That is not in any way the biggest defense
It’s worked for many startups and court cases in the past. Copyright even has many explicit examples of the utility loophole look at say: https://en.wikipedia.org/wiki/Sony_Corp._of_America_v._Unive....
Eventually we're going to have embodied models capable of live learning and it'll be extremely apparent how absurd the ideas of the copyright extremists are. Because in their world, it'd be illegal for an intelligent robot to watch TV, read a book or browse the internet like a human can, because it could remember what it saw and potentially regurgitate it in future.
You have to understand, the media companies don't give a shit about the logic, in fact I'm sure a lot of the people pushing the litigation probably see the absurdity of it. This is a business turf war, the stated litigation is whatever excuse they can find to try and go on the offensive against someone they see as a potential threat. The pro copyright group (big media) sees the writing on the wall, that they're about to get dunked on by big tech, and they're thrashing and screaming because $$$.
problem is when a human company profits over their scrape... this isn't a non-profit running out of volunteers & a total distant reality from autonomous robots learning it way by itself
we are discussing an emergent cause that has social & ecological consequences. servers are power hungry stuff that may or not run on a sustainable grid (that also has a bazinga of problems like leaking heavy chemicals on solar panels production, hydro-electric plants destroying their surroundings etc.) & the current state of producing hardware, be a sweatshop or conflict minerals. lets forget creators copyright violation that is written in the law code of almost every existing country and no artist is making billions out of the abuse of their creation right (often they are pretty chill on getting their stuff mentioned, remixed and whatever)
If humanity ever gets to the point where intelligent robots are capable of watching TV like human can, having to adjust copyright laws seems like the least of problems. How about having to adjust almost every law related to basic "human" rights, ownership, being to establish a contract, being responsible for crimes and endless other things.
But for now your washing machine cannot own other things, and you owning a washing machine isn't considered slavery.
The problem is, we can't come up with a solution where both parties are happy, because in the end, consumers choose one (getting information from news agencies) or the other (getting information from chatgpt). So, both are fighting for life.
> copyright extremists
It's not copyright "extremism" to expect a level playing field. As long as humans have to adhere to copyright, so should AI companies. If you want to abolish copyright, by all means do, but don't give AI a special exemption.

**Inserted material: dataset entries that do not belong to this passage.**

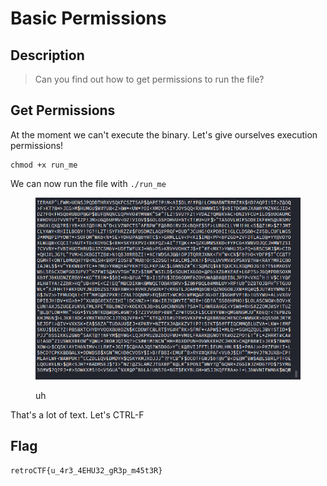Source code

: # Basic Permissions

## Description

> Can you find out how to get permissions to run the file?

## Get Permissions

At the moment we can't execute the binary. Let's give ourselves execution permissions!

```
chmod +x run_me
```

We can now run the file with `./run_me`

<figure><img src="../../.gitbook/assets/image (18).png" alt=""><figcaption><p>uh</p></figcaption></figure>

That's a lot of text. Let's CTRL-F

## Flag

`retroCTF{u_4r3_4EHU32_gR3p_m45t3R}`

It's actually the opposite of what you're saying. I can 100% legally do all the things that they're suing OpenAI for. Their whole argument is that the rules should be different when a machine does it than a human.
Only because it would be unconscionable to apply copyright to actual human brains, so we don't. But, for instance, you absolutely can commit copyright violation by reading something and then writing something very similar, which is one reason why reverse engineering commonly uses clean-room techniques. AI training is in no way a clean room.
Except LLMs are in no way violating copyright in the true sense of the word. They aren’t spitting out a copy of what they ingested.
Go make a movie using the same plot as a Disney movie, that doesn't copy any of the text or images of the original, and see how far "not spitting out a copy" gets you in court.
AI's approach to copyright is very much "rules for thee but not for me".
That might get you pretty far in court, actually. You'd have to be pretty close in terms of the sequence of events, character names, etc. Especially considering how many Disney movies are based on pre-existing stories, if you were, to, say, make a movie featuring talking animals that more or less followed the plot of Hamlet, you would have a decent chance of prevailing in court, given the resources to fight their army of lawyers.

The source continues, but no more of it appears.